» **Data**:
------------------------------------
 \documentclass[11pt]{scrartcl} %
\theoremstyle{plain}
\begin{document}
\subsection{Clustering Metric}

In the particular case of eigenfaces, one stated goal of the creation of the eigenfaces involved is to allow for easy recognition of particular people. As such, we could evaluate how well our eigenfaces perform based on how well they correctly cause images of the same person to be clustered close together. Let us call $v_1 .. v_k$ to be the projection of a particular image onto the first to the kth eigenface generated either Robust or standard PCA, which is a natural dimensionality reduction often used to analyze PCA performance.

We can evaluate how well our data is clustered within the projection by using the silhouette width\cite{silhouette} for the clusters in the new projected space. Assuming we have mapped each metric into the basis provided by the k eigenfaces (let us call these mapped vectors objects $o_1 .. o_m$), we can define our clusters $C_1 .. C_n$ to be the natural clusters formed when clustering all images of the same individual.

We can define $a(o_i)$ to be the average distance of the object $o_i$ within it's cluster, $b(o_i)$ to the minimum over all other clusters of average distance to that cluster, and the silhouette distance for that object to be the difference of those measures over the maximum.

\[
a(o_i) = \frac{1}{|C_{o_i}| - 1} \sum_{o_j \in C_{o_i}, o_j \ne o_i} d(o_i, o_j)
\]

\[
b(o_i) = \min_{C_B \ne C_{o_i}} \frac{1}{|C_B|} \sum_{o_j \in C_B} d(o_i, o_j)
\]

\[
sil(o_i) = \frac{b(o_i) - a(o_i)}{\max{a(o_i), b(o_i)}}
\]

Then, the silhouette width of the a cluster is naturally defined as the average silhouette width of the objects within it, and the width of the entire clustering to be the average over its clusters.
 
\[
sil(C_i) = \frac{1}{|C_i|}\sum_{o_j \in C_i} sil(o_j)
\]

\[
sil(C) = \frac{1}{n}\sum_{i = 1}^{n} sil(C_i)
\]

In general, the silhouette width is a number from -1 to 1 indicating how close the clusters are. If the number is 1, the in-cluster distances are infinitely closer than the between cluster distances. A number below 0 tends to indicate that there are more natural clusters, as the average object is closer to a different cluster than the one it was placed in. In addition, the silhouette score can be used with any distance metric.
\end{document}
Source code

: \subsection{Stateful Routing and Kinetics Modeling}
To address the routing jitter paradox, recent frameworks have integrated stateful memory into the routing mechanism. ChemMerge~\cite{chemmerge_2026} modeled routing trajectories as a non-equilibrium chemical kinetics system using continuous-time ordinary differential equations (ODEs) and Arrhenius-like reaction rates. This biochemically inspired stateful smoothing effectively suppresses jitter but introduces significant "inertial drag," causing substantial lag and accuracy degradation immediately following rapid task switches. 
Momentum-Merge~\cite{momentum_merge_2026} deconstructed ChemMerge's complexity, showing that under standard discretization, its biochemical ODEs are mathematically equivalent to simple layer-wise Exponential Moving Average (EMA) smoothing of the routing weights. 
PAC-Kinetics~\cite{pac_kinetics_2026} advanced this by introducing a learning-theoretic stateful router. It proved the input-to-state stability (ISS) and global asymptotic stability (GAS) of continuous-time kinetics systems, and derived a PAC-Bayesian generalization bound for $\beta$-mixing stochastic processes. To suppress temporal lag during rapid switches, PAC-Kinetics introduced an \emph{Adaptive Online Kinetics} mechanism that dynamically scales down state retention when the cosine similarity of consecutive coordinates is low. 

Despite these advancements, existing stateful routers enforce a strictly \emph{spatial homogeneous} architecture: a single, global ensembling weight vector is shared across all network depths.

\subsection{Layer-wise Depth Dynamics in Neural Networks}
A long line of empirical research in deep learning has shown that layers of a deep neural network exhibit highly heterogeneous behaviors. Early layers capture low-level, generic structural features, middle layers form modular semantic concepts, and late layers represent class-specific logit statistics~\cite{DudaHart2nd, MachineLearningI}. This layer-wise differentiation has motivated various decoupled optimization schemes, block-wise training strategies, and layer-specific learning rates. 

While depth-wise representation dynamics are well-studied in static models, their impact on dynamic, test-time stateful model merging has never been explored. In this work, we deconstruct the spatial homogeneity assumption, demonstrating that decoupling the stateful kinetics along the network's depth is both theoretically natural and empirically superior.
------------------------------------
» **Task prompt**:
Answer with a number alone: how many lines of the listing above include the string "switches"?

» **Written reply**:
2